=== TASK ITEM ===
Below are some entries; state how many of their lines include the word "plan" and give no more than that number.

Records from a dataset
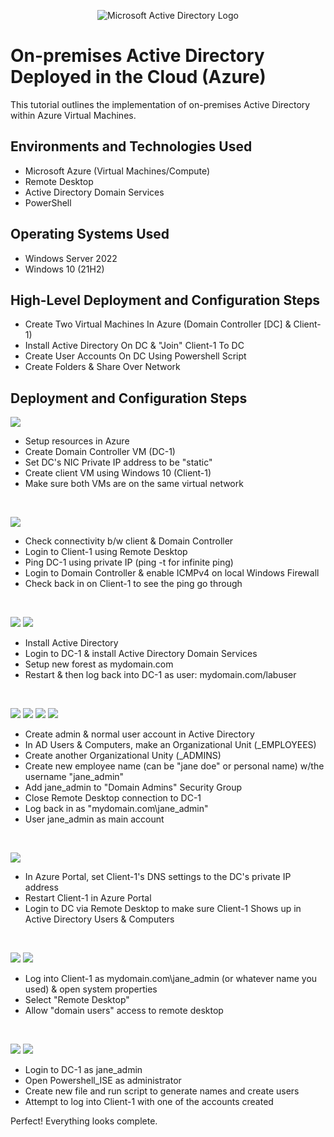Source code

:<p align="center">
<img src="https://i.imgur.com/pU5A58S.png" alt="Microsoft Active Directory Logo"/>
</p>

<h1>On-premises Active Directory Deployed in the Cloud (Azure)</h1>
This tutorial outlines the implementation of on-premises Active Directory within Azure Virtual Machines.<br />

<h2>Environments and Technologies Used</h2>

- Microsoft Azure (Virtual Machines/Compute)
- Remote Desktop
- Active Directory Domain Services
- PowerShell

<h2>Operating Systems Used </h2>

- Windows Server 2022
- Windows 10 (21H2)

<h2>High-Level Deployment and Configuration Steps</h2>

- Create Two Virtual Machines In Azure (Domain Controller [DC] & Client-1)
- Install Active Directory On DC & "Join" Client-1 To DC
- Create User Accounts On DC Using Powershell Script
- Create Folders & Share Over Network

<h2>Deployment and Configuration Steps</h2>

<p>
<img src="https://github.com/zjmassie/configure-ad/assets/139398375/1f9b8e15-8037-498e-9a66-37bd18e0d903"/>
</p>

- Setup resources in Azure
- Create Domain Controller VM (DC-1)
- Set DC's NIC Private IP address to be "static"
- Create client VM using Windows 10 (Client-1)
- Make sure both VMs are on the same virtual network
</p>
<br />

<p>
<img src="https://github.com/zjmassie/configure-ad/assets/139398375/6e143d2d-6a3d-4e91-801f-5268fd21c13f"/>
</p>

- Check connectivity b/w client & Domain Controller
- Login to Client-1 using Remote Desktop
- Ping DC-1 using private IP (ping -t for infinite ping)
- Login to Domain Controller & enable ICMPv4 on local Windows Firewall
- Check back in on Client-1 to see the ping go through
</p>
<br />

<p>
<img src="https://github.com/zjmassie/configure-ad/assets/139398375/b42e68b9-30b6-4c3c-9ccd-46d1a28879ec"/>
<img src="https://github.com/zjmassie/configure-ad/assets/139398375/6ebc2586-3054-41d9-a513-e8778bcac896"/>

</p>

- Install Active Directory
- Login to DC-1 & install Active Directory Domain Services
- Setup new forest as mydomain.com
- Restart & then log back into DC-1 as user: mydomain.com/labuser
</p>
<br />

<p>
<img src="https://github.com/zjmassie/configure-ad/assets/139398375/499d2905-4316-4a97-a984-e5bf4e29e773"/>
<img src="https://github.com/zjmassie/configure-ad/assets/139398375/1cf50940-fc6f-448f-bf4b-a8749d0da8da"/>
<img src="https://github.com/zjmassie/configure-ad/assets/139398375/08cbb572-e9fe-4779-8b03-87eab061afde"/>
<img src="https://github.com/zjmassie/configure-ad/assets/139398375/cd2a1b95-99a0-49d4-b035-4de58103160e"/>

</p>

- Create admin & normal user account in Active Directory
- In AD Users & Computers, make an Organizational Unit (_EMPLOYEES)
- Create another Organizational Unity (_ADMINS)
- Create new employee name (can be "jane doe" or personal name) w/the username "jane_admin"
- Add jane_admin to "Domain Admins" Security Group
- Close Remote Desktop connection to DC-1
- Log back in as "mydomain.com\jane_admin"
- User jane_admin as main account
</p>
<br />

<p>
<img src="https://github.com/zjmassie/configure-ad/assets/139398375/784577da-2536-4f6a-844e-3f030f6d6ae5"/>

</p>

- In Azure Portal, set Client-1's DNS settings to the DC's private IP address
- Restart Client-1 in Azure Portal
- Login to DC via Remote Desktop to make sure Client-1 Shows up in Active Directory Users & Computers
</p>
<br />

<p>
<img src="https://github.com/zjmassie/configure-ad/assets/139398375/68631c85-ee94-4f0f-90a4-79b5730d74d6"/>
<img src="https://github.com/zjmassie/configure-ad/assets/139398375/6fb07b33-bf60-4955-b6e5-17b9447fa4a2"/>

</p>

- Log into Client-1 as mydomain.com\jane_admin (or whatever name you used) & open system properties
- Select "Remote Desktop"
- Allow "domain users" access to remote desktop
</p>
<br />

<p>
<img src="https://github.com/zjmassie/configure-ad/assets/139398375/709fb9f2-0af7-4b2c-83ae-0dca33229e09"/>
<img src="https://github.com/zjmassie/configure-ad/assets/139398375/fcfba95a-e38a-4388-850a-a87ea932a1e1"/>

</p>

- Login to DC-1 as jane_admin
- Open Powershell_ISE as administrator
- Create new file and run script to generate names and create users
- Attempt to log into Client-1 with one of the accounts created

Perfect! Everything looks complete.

* * *

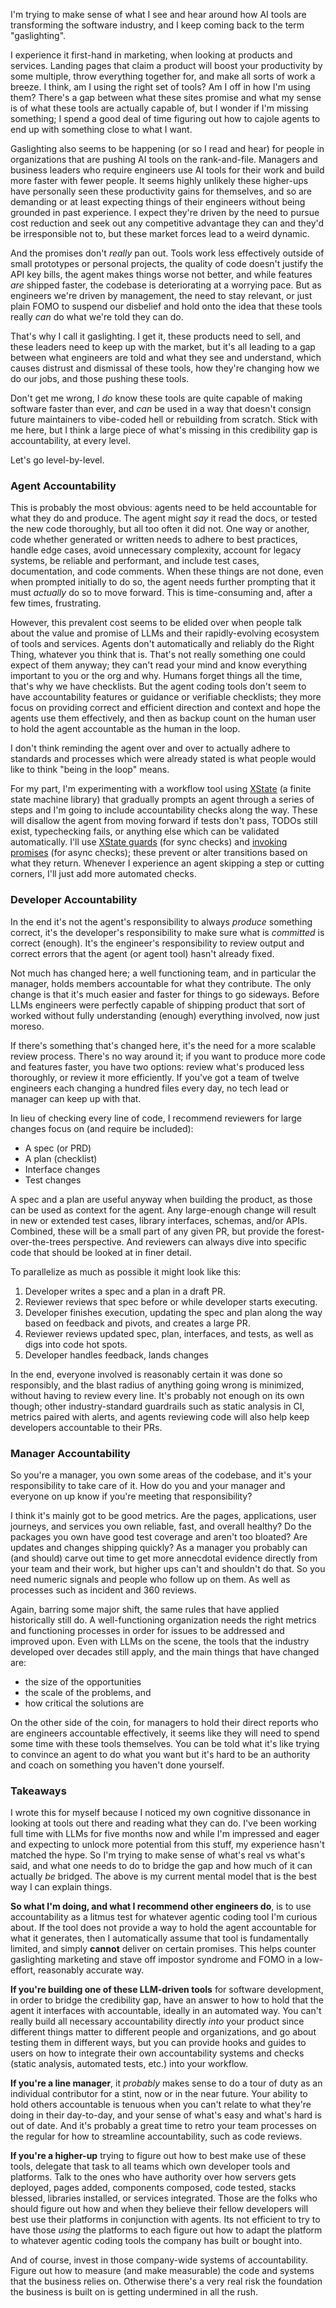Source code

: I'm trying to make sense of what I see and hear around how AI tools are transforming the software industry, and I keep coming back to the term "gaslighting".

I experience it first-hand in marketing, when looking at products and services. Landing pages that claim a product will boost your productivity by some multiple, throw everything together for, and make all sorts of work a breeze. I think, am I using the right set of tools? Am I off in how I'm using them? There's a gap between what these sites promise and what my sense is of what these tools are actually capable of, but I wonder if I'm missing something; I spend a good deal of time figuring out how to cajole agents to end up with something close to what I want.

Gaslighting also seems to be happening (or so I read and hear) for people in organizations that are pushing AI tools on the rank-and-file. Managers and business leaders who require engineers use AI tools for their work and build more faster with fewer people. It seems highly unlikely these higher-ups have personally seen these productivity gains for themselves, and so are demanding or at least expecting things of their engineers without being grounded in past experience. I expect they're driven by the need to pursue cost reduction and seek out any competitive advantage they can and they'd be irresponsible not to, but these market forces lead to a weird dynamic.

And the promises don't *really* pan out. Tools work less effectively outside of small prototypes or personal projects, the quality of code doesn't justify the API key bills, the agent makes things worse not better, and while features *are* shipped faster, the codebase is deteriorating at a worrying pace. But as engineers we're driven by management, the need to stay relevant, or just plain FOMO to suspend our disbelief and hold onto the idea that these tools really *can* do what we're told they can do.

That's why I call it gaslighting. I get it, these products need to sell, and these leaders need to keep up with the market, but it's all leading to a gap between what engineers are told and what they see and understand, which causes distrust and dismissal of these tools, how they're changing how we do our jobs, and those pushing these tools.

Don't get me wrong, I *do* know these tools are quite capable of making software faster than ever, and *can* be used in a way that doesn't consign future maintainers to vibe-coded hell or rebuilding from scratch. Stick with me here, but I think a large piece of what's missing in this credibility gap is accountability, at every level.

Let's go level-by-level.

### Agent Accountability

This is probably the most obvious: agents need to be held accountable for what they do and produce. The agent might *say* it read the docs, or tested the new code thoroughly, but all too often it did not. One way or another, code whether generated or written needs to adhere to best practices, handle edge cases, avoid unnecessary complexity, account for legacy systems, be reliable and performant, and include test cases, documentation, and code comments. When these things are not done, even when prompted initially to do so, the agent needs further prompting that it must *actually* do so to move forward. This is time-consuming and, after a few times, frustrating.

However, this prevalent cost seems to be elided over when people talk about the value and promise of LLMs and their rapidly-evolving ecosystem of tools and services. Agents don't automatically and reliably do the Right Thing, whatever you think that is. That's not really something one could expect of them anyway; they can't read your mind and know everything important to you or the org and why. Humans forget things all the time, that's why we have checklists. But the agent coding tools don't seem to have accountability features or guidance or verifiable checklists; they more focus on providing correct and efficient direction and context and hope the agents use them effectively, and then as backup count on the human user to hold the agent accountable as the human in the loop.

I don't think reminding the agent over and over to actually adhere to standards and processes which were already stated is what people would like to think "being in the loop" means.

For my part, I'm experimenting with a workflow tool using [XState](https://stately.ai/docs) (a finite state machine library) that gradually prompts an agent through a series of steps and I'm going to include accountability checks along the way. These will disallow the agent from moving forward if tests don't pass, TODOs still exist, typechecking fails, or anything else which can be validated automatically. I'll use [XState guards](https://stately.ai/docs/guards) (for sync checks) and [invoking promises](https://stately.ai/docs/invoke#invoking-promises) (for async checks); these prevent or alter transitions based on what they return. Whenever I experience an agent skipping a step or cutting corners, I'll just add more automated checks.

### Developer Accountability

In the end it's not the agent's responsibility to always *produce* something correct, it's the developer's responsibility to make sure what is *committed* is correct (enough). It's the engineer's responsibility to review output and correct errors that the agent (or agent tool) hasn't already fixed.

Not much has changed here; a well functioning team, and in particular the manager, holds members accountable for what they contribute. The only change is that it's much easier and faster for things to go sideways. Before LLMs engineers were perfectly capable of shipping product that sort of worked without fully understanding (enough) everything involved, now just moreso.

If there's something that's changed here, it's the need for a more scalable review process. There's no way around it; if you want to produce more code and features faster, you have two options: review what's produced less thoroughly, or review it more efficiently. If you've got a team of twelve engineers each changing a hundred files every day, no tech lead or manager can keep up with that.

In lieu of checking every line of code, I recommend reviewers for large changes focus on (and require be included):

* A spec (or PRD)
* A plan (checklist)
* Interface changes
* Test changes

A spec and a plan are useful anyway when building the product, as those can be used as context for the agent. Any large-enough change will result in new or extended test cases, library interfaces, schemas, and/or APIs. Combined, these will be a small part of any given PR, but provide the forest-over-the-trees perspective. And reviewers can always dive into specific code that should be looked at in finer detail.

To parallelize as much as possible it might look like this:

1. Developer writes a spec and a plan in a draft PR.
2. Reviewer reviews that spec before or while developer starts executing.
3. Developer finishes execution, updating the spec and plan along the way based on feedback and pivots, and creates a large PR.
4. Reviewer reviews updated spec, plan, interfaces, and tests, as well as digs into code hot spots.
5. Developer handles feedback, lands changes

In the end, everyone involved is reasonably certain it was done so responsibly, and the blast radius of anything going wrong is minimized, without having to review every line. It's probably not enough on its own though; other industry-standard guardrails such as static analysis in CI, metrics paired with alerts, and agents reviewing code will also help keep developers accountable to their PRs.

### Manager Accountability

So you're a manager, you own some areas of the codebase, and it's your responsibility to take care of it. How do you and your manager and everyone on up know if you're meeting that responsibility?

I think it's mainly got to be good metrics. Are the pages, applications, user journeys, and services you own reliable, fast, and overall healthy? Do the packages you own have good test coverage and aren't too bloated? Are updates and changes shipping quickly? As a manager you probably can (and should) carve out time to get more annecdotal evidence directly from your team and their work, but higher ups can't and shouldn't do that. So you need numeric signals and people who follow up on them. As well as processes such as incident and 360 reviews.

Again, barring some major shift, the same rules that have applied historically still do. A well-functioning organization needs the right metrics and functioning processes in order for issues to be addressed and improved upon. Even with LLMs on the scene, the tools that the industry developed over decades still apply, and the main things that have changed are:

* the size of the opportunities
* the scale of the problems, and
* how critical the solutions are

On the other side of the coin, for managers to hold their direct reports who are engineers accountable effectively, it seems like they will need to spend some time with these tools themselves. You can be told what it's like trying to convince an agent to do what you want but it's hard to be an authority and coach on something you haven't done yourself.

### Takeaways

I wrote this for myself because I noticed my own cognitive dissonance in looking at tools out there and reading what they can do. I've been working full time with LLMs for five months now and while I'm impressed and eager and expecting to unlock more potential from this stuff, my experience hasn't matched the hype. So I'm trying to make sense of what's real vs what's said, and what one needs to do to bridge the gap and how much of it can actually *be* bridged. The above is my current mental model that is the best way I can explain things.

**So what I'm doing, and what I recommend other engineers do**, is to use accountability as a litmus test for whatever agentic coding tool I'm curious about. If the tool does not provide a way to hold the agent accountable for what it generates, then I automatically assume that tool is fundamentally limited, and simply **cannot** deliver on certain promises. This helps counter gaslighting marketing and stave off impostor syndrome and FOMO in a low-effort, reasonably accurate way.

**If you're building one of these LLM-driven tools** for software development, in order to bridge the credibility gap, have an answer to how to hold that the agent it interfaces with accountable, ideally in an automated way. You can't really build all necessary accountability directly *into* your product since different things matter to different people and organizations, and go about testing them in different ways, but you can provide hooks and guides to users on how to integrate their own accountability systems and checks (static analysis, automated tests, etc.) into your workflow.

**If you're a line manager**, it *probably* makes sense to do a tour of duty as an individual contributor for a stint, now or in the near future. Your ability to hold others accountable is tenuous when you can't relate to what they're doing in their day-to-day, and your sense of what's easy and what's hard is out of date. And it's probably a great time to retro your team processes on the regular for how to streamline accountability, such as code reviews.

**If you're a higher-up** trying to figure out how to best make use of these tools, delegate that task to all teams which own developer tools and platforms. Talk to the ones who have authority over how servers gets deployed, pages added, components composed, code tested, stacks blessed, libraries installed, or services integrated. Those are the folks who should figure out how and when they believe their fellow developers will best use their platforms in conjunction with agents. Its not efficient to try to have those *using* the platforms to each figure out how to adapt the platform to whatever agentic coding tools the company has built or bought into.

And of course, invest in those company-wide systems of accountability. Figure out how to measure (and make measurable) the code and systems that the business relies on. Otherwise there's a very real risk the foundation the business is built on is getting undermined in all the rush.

=== TASK OUTPUT ===
5